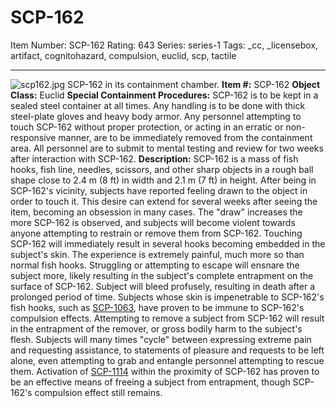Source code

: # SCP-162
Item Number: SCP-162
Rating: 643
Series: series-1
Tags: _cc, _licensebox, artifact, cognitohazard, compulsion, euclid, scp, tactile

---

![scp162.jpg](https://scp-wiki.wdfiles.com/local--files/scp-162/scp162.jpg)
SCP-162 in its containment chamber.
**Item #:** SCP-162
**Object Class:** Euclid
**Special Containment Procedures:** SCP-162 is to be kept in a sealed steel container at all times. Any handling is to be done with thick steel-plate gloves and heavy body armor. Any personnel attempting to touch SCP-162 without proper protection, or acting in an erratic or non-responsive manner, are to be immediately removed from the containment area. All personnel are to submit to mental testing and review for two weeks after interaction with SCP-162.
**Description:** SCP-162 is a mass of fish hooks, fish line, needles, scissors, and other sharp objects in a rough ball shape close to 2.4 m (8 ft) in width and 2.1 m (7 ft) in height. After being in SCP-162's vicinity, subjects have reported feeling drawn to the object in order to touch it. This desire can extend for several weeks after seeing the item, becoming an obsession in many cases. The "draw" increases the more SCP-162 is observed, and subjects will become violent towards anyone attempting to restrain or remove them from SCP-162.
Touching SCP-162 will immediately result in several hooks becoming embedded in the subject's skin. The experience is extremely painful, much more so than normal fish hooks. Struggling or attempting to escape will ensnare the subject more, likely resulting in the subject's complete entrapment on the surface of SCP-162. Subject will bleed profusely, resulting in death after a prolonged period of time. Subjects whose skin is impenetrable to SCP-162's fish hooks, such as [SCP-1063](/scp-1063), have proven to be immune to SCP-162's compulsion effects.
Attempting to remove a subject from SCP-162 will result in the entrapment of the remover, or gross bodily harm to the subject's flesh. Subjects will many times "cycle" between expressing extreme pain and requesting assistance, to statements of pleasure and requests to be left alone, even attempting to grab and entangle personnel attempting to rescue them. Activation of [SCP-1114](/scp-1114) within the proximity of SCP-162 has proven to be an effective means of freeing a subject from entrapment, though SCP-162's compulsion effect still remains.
================
→ **Aim of the exercise**:
Here the job is to print the data above exactly, except for any pictures.

→ **Response to this exercise**:
Source code

: # SCP-162
Item Number: SCP-162
Rating: 643
Series: series-1
Tags: _cc, _licensebox, artifact, cognitohazard, compulsion, euclid, scp, tactile

---

![scp162.jpg](https://scp-wiki.wdfiles.com/local--files/scp-162/scp162.jpg)
SCP-162 in its containment chamber.
**Item #:** SCP-162
**Object Class:** Euclid
**Special Containment Procedures:** SCP-162 is to be kept in a sealed steel container at all times. Any handling is to be done with thick steel-plate gloves and heavy body armor. Any personnel attempting to touch SCP-162 without proper protection, or acting in an erratic or non-responsive manner, are to be immediately removed from the containment area. All personnel are to submit to mental testing and review for two weeks after interaction with SCP-162.
**Description:** SCP-162 is a mass of fish hooks, fish line, needles, scissors, and other sharp objects in a rough ball shape close to 2.4 m (8 ft) in width and 2.1 m (7 ft) in height. After being in SCP-162's vicinity, subjects have reported feeling drawn to the object in order to touch it. This desire can extend for several weeks after seeing the item, becoming an obsession in many cases. The "draw" increases the more SCP-162 is observed, and subjects will become violent towards anyone attempting to restrain or remove them from SCP-162.
Touching SCP-162 will immediately result in several hooks becoming embedded in the subject's skin. The experience is extremely painful, much more so than normal fish hooks. Struggling or attempting to escape will ensnare the subject more, likely resulting in the subject's complete entrapment on the surface of SCP-162. Subject will bleed profusely, resulting in death after a prolonged period of time. Subjects whose skin is impenetrable to SCP-162's fish hooks, such as [SCP-1063](/scp-1063), have proven to be immune to SCP-162's compulsion effects.
Attempting to remove a subject from SCP-162 will result in the entrapment of the remover, or gross bodily harm to the subject's flesh. Subjects will many times "cycle" between expressing extreme pain and requesting assistance, to statements of pleasure and requests to be left alone, even attempting to grab and entangle personnel attempting to rescue them. Activation of [SCP-1114](/scp-1114) within the proximity of SCP-162 has proven to be an effective means of freeing a subject from entrapment, though SCP-162's compulsion effect still remains.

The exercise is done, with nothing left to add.